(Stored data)
----

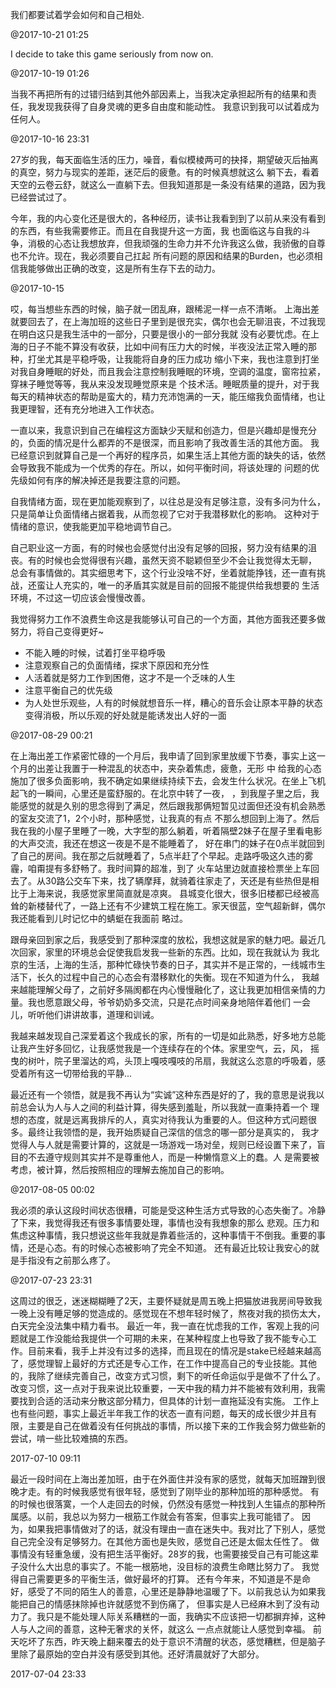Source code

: 
我们都要试着学会如何和自己相处.

@2017-10-21 01:25


I decide to take this game seriously from now on.

@2017-10-19 01:26



当我不再把所有的过错归结到其他外部因素上，当我决定承担起所有的结果和责任，我发现我获得了自身灵魂的更多自由度和能动性。
我意识到我可以试着成为任何人。

@2017-10-16 23:31



27岁的我，每天面临生活的压力，噪音，看似模棱两可的抉择，期望破灭后抽离的真空，努力与现实的差距，迷茫后的疲惫。有的时候真想就这么
躺下去，看着天空的云卷云舒，就这么一直躺下去。但我知道那是一条没有结果的道路，因为我已经尝试过了。

今年，我的内心变化还是很大的，各种经历，读书让我看到到了以前从来没有看到的东西，有些我需要修正。而且在自我提升这一方面，我
也面临这与自我的斗争，消极的心态让我想放弃，但我顽强的生命力并不允许我这么做，我骄傲的自尊也不允许。现在，我必须要自己扛起
所有问题的原因和结果的Burden，也必须相信我能够做出正确的改变，这是所有生存下去的动力。

@2017-10-15 


哎，每当想些东西的时候，脑子就一团乱麻，跟稀泥一样一点不清晰。
上海出差就要回去了，在上海加班的这些日子里到是很充实，偶尔也会无聊沮丧，不过我现在明白这只是我生活中的一部分，只要是很小的一部分我就
没有必要忧虑。在上海的日子不能不算没有收获，比如中间有压力大的时候，半夜没法正常入睡的那种，打坐尤其是平稳呼吸，让我能将自身的压力成功
缩小下来，我也注意到打坐对我自身睡眠的好处，而且我会注意控制我睡眠的环境，空调的温度，窗帘拉紧，穿袜子睡觉等等，我从来没发现睡觉原来是
个技术活。睡眠质量的提升，对于我每天的精神状态的帮助是蛮大的，精力充沛饱满的一天，能压缩我负面情绪，也让我更理智，还有充分地进入工作状态。

一直以来，我意识到自己在编程这方面缺少天赋和创造力，但是兴趣却是慢充分的，负面的情况是什么都弄的不是很深，而且影响了我改善生活的其他方面。
我已经意识到就算自己是一个再好的程序员，如果生活上其他方面的缺失的话，依然会导致我不能成为一个优秀的存在。所以，如何平衡时间，将该处理的
问题的优先级如何有序的解决掉还是我要注意的问题。

自我情绪方面，现在更加能观察到了，以往总是没有足够注意，没有多问为什么，只是简单让负面情绪占据着我，从而忽视了它对于我潜移默化的影响。
这种对于情绪的意识，使我能更加平稳地调节自己。

自己职业这一方面，有的时候也会感觉付出没有足够的回报，努力没有结果的沮丧。有的时候也会觉得很有兴趣，虽然天资不聪颖但至少不会让我觉得太无聊，
总会有事情做的。其实细思考下，这个行业没啥不好，坐着就能挣钱，还一直有挑战，还蛮让人充实的，唯一的矛盾其实就是目前的回报不能提供给我想要的
生活环境，不过这一切应该会慢慢改善。

我觉得努力工作不浪费生命这是我能够认可自己的一个方面，其他方面我还要多做努力，将自己变得更好~

* 不能入睡的时候，试着打坐平稳呼吸
* 注意观察自己的负面情绪，探求下原因和充分性
* 人活着就是努力工作到困倦，这才不是一个乏味的人生
* 注意平衡自己的优先级
* 为人处世乐观些，人有的时候就想音乐一样，糟心的音乐会让原本平静的状态变得消极，所以乐观的好处就是能诱发出人好的一面

@2017-08-29 00:21



在上海出差工作紧密忙碌的一个月后，我申请了回到家里放缓下节奏，事实上这一个月的出差让我置于一种混乱的状态中，夹杂着焦虑，疲惫，无形
中
给我的心态施加了很多负面影响，我不确定如果继续持续下去，会发生什么状况。在坐上飞机起飞的一瞬间，心里还是蛮舒服的。在北京中转了一夜，
，到我屋子里之后，我能感觉的就是久别的思念得到了满足，然后跟我那俩短暂见过面但还没有机会熟悉的室友交流了1，2个小时，那种感觉，让我真的有点
不那么想回到上海了。然后我在我的小屋子里睡了一晚，大字型的那么躺着，听着隔壁2妹子在屋子里看电影的大声交流，我还在想这一夜是不是不能睡着了，
好在串门的妹子在0点半就回到了自己的房间。我在那之后就睡着了，5点半赶了个早起。走路呼吸这久违的雾霾，咱甭提有多舒畅了。我时间算的超准，到了
火车站里边就直接检票坐上车回去了。从30路公交车下来，找了辆摩拜，就骑着往家走了，天还是有些热但是相比于上海来说，我感觉家里简直就是凉爽。
县城变化很大，很多旧楼都已经被高耸的新楼替代了，一路上还有不少建筑工程在施工。家天很蓝，空气超新鲜，偶尔我还能看到儿时记忆中的蜻蜓在我面前
略过。

跟母亲回到家之后，我感受到了那种深度的放松，我想这就是家的魅力吧。最近几次回家，家里的环境总会促使我启发我一些新的东西。比如，现在我就认为
我北京的生活，上海的生活，那种忙碌快节奏的日子，其实并不是正常的，一线城市生活下，长久的过程中自己的心态会有潜移默化的失衡。现在不知道为什么，
我越来越能理解父母了，之前好多隔阂都在内心慢慢融化了，这让我更加相信亲情的力量。我也愿意跟父母，爷爷奶奶多交流，只是花点时间亲身地陪伴着他们
一会儿，听听他们讲讲故事，道理和训诫。

我越来越发现自己深爱着这个我成长的家，所有的一切是如此熟悉，好多地方总能让我产生好多回忆，让我感觉我是一个连续存在的个体。家里空气，云，风，
摇曳的树叶，院子里溜达的鸡，头顶上嘎吱嘎吱的吊扇，我就这么恣意的呼吸着，感受着所有这一切带给我的平静...

最近还有一个领悟，就是我不再认为“实诚”这种东西是好的了，我的意思是说我以前总会认为人与人之间的利益计算，得失感到羞耻，所以我就一直秉持着一个
理想的态度，就是远离我排斥的人，真实对待我认为重要的人。但这种方式问题很多。最终让我领悟的是，我开始质疑自己深信的信念的哪一部分是真实的，
我才觉得人与人就是需要计算的，这就是一场游戏一场对垒，规则已经设置下来了，盲目的不去遵守规则其实并不是尊重他人，而是一种懒惰意义上的蠢。人
是需要被考虑，被计算，然后按照相应的理解去施加自己的影响。

@2017-08-05 00:02




我必须的承认这段时间状态很糟，可能是受这种生活方式导致的心态失衡了。冷静了下来，我觉得我还有很多事情要处理，事情也没有我想象的那么
悲观。压力和焦虑这种事情，我只想说这些年我就是靠着些活的，这种事情干不倒我。重要的事情，还是心态。有的时候心态被影响了完全不知道。
还有最近比较让我安心的就是手指没有之前那么疼了。

@2017-07-23 23:31


这周过的很乏，迷迷糊糊睡了2天，主要怀疑就是周五晚上把猫放进我房间导致我一晚上没有睡足够的觉造成的。感觉现在不想年轻时候了，熬夜对我的损伤太大，白天完全没法集中精力看书。
最近一年，我一直在忧虑我的工作，客观上我的问题就是工作没能给我提供一个可期的未来，在某种程度上也导致了我不能专心工作。目前来看，我手上并没有过多的选择，而且现在的情况是stake已经越来越高了，感觉理智上最好的方式还是专心工作，在工作中提高自己的专业技能。其他的，我除了继续完善自己，改变方式习惯，剩下的听任命运似乎是做不了什么了。
改变习惯，这一点对于我来说比较重要，一天中我的精力并不能被有效利用，我需要找到合适的活动来分散这部分精力，但具体的计划一直拖延没有实施。
工作上也有些问题，事实上最近半年我工作的状态一直有问题，每天的成长很少并且有限，主要是自己在做着没有任何挑战的事情，所以接下来的工作我会努力做些新的尝试，啃一些比较难搞的东西。

2017-07-10 09:11



最近一段时间在上海出差加班，由于在外面住并没有家的感觉，就每天加班蹭到很晚才走。有的时候我感觉有很年轻，感觉到了刚毕业的那种加班的那种感觉。
有的时候也很落寞，一个人走回去的时候，仍然没有感觉一种找到人生锚点的那种所属感。以前，我总以为努力一根筋工作就会有答案，但事实上我可能错了。
因为，如果我把事情做对了的话，就没有理由一直在迷失中。我对比了下别人，感觉自己完全没有足够努力。在其他方面也是失败，感觉自己还是太倔太任性了。
做事情没有轻重急缓，没有把生活平衡好。28岁的我，也需要接受自己有可能这辈子没什么大出息的事实了。不能一根筋地，没目标的浪费生命瞎比努力了。
我觉得自己需要更多的平衡生活，做好最坏的打算。
还有今年来，不知道是不是命好，感受了不同的陌生人的善意，心里还是静静地温暖了下。以前我总认为如果我能把自己的情感抹除掉也许就感觉不到伤痛了，
但事实是人已经麻木到了没有动力了。我只是不能处理人际关系糟糕的一面，我确实不应该把一切都摒弃掉，这种人与人之间的善意，这种无奢求的关怀，就这么
一点点就能让人感觉到幸福。
前天吃坏了东西，昨天晚上翻来覆去的处于意识不清醒的状态，感觉糟糕，但是脑子里除了最原始的空白并没有感受到其他。还好清晨就好了大部分。


2017-07-04 23:33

----

What is required:
Exactly the lines from the one containing "2017-07-10 09:11" through the final line of the records must appear in your reply, and no others.

Exercise solution:
2017-07-10 09:11



最近一段时间在上海出差加班，由于在外面住并没有家的感觉，就每天加班蹭到很晚才走。有的时候我感觉有很年轻，感觉到了刚毕业的那种加班的那种感觉。
有的时候也很落寞，一个人走回去的时候，仍然没有感觉一种找到人生锚点的那种所属感。以前，我总以为努力一根筋工作就会有答案，但事实上我可能错了。
因为，如果我把事情做对了的话，就没有理由一直在迷失中。我对比了下别人，感觉自己完全没有足够努力。在其他方面也是失败，感觉自己还是太倔太任性了。
做事情没有轻重急缓，没有把生活平衡好。28岁的我，也需要接受自己有可能这辈子没什么大出息的事实了。不能一根筋地，没目标的浪费生命瞎比努力了。
我觉得自己需要更多的平衡生活，做好最坏的打算。
还有今年来，不知道是不是命好，感受了不同的陌生人的善意，心里还是静静地温暖了下。以前我总认为如果我能把自己的情感抹除掉也许就感觉不到伤痛了，
但事实是人已经麻木到了没有动力了。我只是不能处理人际关系糟糕的一面，我确实不应该把一切都摒弃掉，这种人与人之间的善意，这种无奢求的关怀，就这么
一点点就能让人感觉到幸福。
前天吃坏了东西，昨天晚上翻来覆去的处于意识不清醒的状态，感觉糟糕，但是脑子里除了最原始的空白并没有感受到其他。还好清晨就好了大部分。


2017-07-04 23:33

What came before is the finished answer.